Whether there was a sign in the sky or not, Teige could not know. Through all that autumn and winter, he came each night and listened to his father talk to God through the telescope, and always the same topics rose in whispers off his lips. And from this Teige was strangely comforted.

One day in the second year after Tomas left and when the blight was again in the potatoes, the boatman came. He came up from the shore and stood at a tilt before Teige. He was thin and grey about the cheek and swayed in the small wind-rain. He said nothing. He passed a hand up over the crown of his head where the hair was vanished and an oily dirt streaked. Then he muttered something that Teige did not catch and made a sudden shrugging which led to coughing. His body racked.
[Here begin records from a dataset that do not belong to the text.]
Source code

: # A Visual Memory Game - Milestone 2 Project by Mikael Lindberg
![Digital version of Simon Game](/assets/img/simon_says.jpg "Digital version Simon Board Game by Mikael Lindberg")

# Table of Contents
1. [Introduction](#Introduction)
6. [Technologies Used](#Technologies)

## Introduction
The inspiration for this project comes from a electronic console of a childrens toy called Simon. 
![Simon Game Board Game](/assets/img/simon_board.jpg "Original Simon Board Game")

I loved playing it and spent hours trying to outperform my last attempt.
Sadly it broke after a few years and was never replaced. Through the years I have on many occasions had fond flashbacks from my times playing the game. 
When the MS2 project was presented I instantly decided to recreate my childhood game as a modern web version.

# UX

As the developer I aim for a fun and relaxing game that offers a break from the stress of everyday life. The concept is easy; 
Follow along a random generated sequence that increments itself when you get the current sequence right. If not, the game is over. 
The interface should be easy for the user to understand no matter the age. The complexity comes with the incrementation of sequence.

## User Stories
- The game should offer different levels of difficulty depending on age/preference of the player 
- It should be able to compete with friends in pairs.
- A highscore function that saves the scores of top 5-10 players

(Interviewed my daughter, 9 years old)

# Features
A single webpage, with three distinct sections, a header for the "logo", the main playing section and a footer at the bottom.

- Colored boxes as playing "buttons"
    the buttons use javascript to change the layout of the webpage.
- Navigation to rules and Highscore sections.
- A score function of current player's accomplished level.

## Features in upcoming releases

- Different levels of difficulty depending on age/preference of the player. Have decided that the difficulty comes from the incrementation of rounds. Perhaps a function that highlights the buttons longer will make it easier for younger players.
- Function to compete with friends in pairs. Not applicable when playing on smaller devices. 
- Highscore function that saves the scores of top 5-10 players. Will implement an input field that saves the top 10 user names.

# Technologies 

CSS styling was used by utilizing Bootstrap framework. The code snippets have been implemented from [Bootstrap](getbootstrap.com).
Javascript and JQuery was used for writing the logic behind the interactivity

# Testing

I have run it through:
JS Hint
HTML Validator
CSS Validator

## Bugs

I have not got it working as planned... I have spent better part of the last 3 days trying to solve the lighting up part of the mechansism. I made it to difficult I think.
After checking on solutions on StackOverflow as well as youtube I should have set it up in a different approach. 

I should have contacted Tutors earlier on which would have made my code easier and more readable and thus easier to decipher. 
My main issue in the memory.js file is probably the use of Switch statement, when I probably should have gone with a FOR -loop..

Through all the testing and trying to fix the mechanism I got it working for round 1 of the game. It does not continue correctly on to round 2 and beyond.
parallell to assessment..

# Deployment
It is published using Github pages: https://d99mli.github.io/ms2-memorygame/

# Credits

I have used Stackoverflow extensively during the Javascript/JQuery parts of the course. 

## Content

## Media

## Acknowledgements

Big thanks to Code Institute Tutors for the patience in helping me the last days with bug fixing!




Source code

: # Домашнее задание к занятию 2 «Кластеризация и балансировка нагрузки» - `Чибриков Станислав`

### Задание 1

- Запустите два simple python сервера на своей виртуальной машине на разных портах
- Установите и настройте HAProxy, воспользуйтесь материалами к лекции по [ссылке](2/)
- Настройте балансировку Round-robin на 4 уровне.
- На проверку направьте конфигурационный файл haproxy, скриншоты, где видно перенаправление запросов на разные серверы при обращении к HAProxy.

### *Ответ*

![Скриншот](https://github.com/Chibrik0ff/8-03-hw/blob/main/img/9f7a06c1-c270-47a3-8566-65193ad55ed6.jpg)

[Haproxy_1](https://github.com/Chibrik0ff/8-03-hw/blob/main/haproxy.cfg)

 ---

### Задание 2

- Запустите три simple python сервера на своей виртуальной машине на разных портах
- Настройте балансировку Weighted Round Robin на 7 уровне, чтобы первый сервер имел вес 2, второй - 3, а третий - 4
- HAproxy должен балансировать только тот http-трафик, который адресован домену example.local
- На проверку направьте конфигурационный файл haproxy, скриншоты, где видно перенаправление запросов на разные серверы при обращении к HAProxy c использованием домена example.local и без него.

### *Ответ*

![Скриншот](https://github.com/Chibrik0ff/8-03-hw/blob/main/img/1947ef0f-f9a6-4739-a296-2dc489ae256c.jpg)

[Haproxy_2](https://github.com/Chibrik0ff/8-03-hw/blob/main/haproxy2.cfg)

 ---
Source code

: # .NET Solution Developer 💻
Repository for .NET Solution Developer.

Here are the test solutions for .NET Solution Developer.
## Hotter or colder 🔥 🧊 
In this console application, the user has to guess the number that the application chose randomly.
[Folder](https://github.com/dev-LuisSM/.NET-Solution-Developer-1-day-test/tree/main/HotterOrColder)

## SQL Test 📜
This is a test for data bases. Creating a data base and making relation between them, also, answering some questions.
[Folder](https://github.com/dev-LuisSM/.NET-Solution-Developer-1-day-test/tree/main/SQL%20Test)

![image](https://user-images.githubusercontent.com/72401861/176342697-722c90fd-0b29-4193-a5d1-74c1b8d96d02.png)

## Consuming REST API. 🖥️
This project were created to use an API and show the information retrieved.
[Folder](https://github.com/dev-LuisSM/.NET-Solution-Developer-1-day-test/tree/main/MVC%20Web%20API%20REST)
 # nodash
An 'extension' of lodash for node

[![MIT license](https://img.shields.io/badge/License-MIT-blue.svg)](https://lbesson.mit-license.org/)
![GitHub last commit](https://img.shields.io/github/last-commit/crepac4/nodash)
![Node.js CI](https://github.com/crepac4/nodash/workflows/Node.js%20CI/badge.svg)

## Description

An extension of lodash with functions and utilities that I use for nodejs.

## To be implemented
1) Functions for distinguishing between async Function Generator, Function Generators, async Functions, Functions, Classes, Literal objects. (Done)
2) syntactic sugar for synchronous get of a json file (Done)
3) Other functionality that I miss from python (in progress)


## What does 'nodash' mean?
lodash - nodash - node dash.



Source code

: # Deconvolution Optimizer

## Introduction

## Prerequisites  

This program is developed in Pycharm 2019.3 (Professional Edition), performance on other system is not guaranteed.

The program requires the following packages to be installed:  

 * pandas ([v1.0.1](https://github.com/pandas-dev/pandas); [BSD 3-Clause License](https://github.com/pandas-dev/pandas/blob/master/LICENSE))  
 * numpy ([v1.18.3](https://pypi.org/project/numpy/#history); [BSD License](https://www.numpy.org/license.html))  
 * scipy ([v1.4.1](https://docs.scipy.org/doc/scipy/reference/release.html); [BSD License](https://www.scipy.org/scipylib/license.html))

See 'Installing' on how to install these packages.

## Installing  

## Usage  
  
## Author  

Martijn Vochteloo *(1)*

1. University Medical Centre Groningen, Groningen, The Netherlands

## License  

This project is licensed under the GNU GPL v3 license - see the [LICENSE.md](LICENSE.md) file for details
He stopped and looked at the ground, then back over his shoulder where his boat lay near the shore. Teige looked beyond him and there saw sitting in the hull the sorriest assemblage of rag and bone that comprised the boatman’s family. There were twelve in all, his nine children, his wife, her sister, and his own mother. The children sat to the front, aged from four to fourteen, and were a mass of faces wan and doomed and obscurely contrite like ones condemned. Behind them huddled the three women. They had lost their house, the boatman mumbled to Teige. They had been evicted the night before. He turned about as he said it, as if something sharp and coiled twisted within him. He did not want them to take to the roads, he said, and then said no more, because Teige told him not to.